Conserving Water

  • 16 March 2011
  • Home Energy Centre
Myth: There is no need to conserve water in New Zealand

Excessive fresh water use comes at a cost to you and to the environment. Even areas of high rainfall, (such as the West Coast of the South Island), face the cost of filtering and supplying clean water. Areas such as Canterbury are facing even more issues due to the low rainfall.

Using less water saves you money. Your rates pay for maintaining and upgrading water and waste water services – if you use less, these costs go down. Councils spend about a third of their annual operating budgets delivering and disposing of water. The costs of upgrading or building new water management systems will rise in future.

And if we use less water, we protect the environment from the harmful effects of drawing clean water and disposing of waste water. Up to 2% of the water delivered to your home is used for drinking or cooking - the rest gets flushed into the waste water system. If we produce less waste water, we lower the risk of leaks or spills that can foul streams, rivers, lakes and beaches.

Fortunately there are many simple things that can reduce those financial and environmental cost.

Here are some small tips that will help you to achieve this goal.

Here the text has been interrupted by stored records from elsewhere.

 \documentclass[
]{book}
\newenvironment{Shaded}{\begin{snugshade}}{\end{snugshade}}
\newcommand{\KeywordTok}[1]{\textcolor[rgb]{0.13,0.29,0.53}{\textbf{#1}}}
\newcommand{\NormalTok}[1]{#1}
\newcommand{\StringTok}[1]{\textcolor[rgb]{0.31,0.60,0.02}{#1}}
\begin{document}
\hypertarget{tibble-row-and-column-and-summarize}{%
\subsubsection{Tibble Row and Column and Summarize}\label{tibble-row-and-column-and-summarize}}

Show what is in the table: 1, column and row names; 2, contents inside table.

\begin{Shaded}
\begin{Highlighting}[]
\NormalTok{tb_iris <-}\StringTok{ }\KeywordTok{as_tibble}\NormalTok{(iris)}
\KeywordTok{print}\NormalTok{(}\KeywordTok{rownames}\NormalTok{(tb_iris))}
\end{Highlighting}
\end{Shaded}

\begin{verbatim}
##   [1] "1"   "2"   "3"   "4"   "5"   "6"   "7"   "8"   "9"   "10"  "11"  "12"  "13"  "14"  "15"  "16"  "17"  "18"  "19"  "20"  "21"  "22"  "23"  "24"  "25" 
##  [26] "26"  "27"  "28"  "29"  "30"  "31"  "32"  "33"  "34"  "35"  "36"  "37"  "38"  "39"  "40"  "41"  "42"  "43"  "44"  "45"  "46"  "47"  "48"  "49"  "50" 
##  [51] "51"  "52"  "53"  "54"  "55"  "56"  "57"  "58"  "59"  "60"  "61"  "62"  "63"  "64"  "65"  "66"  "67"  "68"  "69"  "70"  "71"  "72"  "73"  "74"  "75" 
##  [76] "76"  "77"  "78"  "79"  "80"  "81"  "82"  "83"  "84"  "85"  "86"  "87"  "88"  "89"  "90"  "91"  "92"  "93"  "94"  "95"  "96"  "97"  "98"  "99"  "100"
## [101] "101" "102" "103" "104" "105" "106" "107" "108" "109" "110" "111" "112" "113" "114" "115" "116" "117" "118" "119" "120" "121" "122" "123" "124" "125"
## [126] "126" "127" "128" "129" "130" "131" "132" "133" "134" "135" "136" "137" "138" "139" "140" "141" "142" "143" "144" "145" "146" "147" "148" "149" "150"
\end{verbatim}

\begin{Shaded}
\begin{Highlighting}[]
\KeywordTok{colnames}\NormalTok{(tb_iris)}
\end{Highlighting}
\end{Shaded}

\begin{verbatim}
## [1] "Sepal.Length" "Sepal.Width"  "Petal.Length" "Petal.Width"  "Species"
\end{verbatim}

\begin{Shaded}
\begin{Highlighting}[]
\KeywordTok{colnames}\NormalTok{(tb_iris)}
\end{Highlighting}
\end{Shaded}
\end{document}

Turn off the tap when you brush your teeth.
A tap can discharge up to 18 litres of water per minute. That’s the equivalent of more than a bucket of water if you left the tap going while brushing your teeth for just one minute. Try using a glass of water to rinse and use the tap just when needed.

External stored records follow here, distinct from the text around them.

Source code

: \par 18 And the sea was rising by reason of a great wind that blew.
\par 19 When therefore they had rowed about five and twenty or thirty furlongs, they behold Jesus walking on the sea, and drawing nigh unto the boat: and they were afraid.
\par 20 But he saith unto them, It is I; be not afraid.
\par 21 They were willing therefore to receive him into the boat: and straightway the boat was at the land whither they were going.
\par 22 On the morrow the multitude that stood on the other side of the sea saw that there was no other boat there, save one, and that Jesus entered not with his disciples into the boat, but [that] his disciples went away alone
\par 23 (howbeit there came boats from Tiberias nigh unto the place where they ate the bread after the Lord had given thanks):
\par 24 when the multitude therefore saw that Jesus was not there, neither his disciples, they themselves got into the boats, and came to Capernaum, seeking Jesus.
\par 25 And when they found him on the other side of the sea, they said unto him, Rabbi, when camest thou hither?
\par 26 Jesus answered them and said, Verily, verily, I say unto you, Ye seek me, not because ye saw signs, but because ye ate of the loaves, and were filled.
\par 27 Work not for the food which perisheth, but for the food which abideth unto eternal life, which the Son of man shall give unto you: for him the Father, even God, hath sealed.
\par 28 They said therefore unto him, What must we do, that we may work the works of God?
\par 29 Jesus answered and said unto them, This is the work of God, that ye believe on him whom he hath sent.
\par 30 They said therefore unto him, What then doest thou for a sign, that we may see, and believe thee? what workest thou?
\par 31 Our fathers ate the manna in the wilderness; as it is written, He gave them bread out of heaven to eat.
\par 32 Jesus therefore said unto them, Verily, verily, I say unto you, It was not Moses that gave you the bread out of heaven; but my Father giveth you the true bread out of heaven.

Put a plug in the sink when you wash or shave.
A running tap can discharge up to 10 litres of water per minute - that’s the equivalent of one whole bucket!

Keep track of your shower time; try to shower for 5 minutes or less.
Keeping track of your shower time can have a big impact on water use, even a low flow shower head can use about 35 litres of water per 5 minute shower.

Save water — put a brick in the toilet cistern and reduce its water capacity.
Save water and adjust your toilet to reduce the amount of water in the cistern.

Save water and use a bucket to wash your car.
Using a bucket to clean the car and a hose to rinse it off uses less water.

If possible, wash the car on the lawn.
Washing the car on the lawn waters the grass and stops detergent going down stormwater drains.

Use your dishwasher and/or washing machine on full loads.
A full load uses less water and energy per kilogram than a partial one. Try to only use these appliances when they’re full to save overall water use.

Consider taking a shower instead of a bath.
Short showers use less energy and water than baths. You can save even more by fitting a low flow shower head.